ABIDJAN (Reuters) - Ghana's government said it is determined to join a West African currency that will replace the France-backed CFA franc as soon as next year in eight regional countries, but it urged members of the currency union to ditch a planned peg to the euro.
Ghana's adoption of the new currency, which is called the eco, would make it the bloc's largest economy, ahead of neighbour Ivory Coast.
Ghana is not part of the West African Economic and Monetary Union (UEMOA) of mostly former French colonies that uses the CFA franc and has its own currency, the cedi.
Ivory Coast President Alassane Ouattara and French President Emmanuel Macron announced this month that West Africa's monetary union had agreed to cut some financial links with Paris that have underpinned the region's common currency since its creation soon after World War Two.

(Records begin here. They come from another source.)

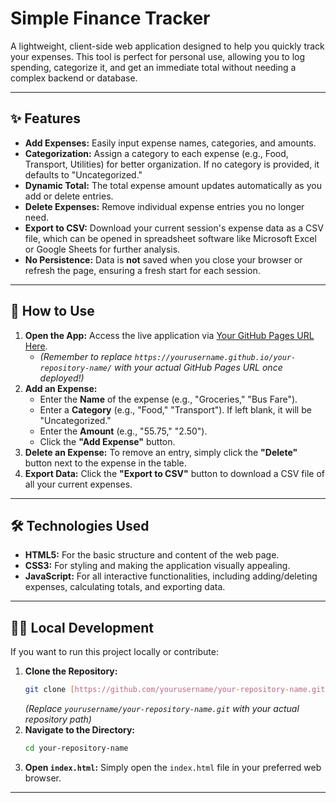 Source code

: # Simple Finance Tracker

A lightweight, client-side web application designed to help you quickly track your expenses. This tool is perfect for personal use, allowing you to log spending, categorize it, and get an immediate total without needing a complex backend or database.

---

## ✨ Features

* **Add Expenses:** Easily input expense names, categories, and amounts.
* **Categorization:** Assign a category to each expense (e.g., Food, Transport, Utilities) for better organization. If no category is provided, it defaults to "Uncategorized."
* **Dynamic Total:** The total expense amount updates automatically as you add or delete entries.
* **Delete Expenses:** Remove individual expense entries you no longer need.
* **Export to CSV:** Download your current session's expense data as a CSV file, which can be opened in spreadsheet software like Microsoft Excel or Google Sheets for further analysis.
* **No Persistence:** Data is **not** saved when you close your browser or refresh the page, ensuring a fresh start for each session.

---

## 🚀 How to Use

1.  **Open the App:** Access the live application via [Your GitHub Pages URL Here](https://yourusername.github.io/your-repository-name/).
    * *(Remember to replace `https://yourusername.github.io/your-repository-name/` with your actual GitHub Pages URL once deployed!)*
2.  **Add an Expense:**
    * Enter the **Name** of the expense (e.g., "Groceries," "Bus Fare").
    * Enter a **Category** (e.g., "Food," "Transport"). If left blank, it will be "Uncategorized."
    * Enter the **Amount** (e.g., "55.75," "2.50").
    * Click the **"Add Expense"** button.
3.  **Delete an Expense:** To remove an entry, simply click the **"Delete"** button next to the expense in the table.
4.  **Export Data:** Click the **"Export to CSV"** button to download a CSV file of all your current expenses.

---

## 🛠️ Technologies Used

* **HTML5:** For the basic structure and content of the web page.
* **CSS3:** For styling and making the application visually appealing.
* **JavaScript:** For all interactive functionalities, including adding/deleting expenses, calculating totals, and exporting data.

---

## 👨‍💻 Local Development

If you want to run this project locally or contribute:

1.  **Clone the Repository:**
    ```bash
    git clone [https://github.com/yourusername/your-repository-name.git](https://github.com/yourusername/your-repository-name.git)
    ```
    *(Replace `yourusername/your-repository-name.git` with your actual repository path)*
2.  **Navigate to the Directory:**
    ```bash
    cd your-repository-name
    ```
3.  **Open `index.html`:** Simply open the `index.html` file in your preferred web browser.

---
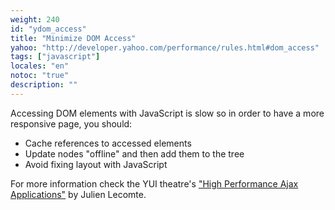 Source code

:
 ```yaml
---
weight: 240
id: "ydom_access"
title: "Minimize DOM Access"
yahoo: "http://developer.yahoo.com/performance/rules.html#dom_access"
tags: ["javascript"]
locales: "en"
notoc: "true"
description: ""
---
```


Accessing DOM elements with JavaScript is slow so in order to have a more responsive page, you should:

-   Cache references to accessed elements
-   Update nodes "offline" and then add them to the tree
-   Avoid fixing layout with JavaScript

For more information check the YUI theatre's ["High Performance Ajax Applications"](http://yuiblog.com/blog/2007/12/20/video-lecomte/) by Julien Lecomte. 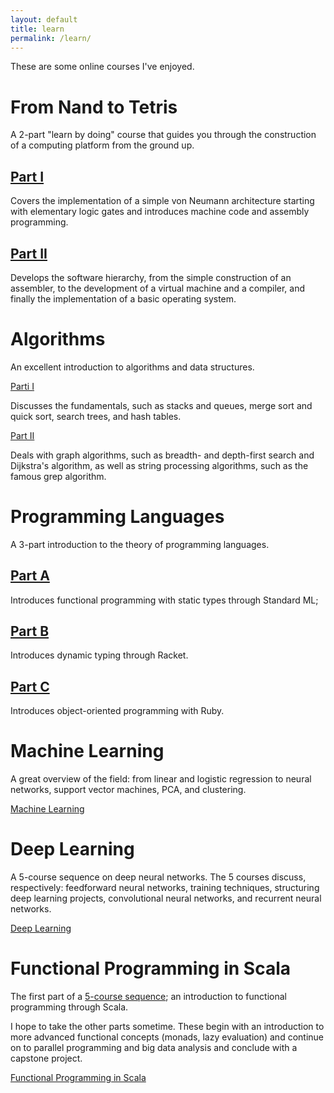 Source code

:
 ```yaml
---
layout: default
title: learn
permalink: /learn/
---
```


These are some online courses I've enjoyed.

# From Nand to Tetris

A 2-part "learn by doing" course that guides you through the construction of a computing platform from the ground up.

## [Part I](https://www.coursera.org/learn/build-a-computer)

Covers the implementation of a simple von Neumann architecture starting with elementary logic gates and
introduces machine code and assembly programming.

## [Part II](https://www.coursera.org/learn/nand2tetris2)

Develops the software hierarchy, from the simple construction
of an assembler, to the development of a virtual machine and a compiler, and finally the implementation of a basic
operating system.

# Algorithms

An excellent introduction to algorithms and data structures.

[Parti I](https://www.coursera.org/learn/algorithms-part1) 

Discusses the fundamentals, such as stacks and queues, merge sort and quick sort, search trees, and hash tables.

[Part II](https://www.coursera.org/learn/algorithms-part2)

Deals with graph algorithms, such as breadth- and depth-first search and Dijkstra's algorithm, as well as
string processing algorithms, such as the famous grep algorithm.

# Programming Languages

A 3-part introduction to the theory of programming languages.

## [Part A](https://www.coursera.org/learn/programming-languages)

Introduces functional programming with static types through Standard ML;

## [Part B](https://www.coursera.org/learn/programming-languages-part-b)

Introduces dynamic typing through Racket.

## [Part C](https://www.coursera.org/learn/programming-languages-part-c)

Introduces object-oriented programming with Ruby.

# Machine Learning

A great overview of the field: from linear and logistic regression to neural networks, support vector machines, PCA, and clustering.

[Machine Learning](https://www.coursera.org/learn/machine-learning)

# Deep Learning

A 5-course sequence on deep neural networks. The 5 courses discuss, respectively: feedforward neural networks, training techniques, structuring deep learning projects, convolutional neural networks, and recurrent neural networks.

[Deep Learning](https://www.coursera.org/specializations/deep-learning)

# Functional Programming in Scala

The first part of a [5-course sequence](https://www.coursera.org/specializations/scala); an introduction to functional programming through Scala.

I hope to take the other parts sometime. These begin with an introduction to more advanced functional concepts (monads, lazy evaluation) and continue on to parallel programming and big data analysis and conclude with a capstone project.

[Functional Programming in Scala](https://www.coursera.org/learn/progfun1)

Under the deal, African countries in the bloc will not have to keep half of their reserves in the French Treasury and a French representative will no longer sit on the currency union's board.
"We, in Ghana, are determined to do whatever we can to enable us (to) join the Member States of UEMOA, soon, in the use of the eco, as, we believe, it will help remove trade and monetary barriers," President Nana Akufo-Addo's office said in a statement.
However, the statement indicated that Ghana opposed plans to keep the eco pegged to the euro, urging regional authorities to work quickly toward "adopting a flexible exchange rate regime".
The countries due to change from the CFA franc to the eco are Benin, Burkina Faso, Guinea-Bissau, Ivory Coast, Mali, Niger, Senegal and Togo - all former French colonies except Guinea-Bissau.
The group is aiming to have the new currency up and running by the end of 2020.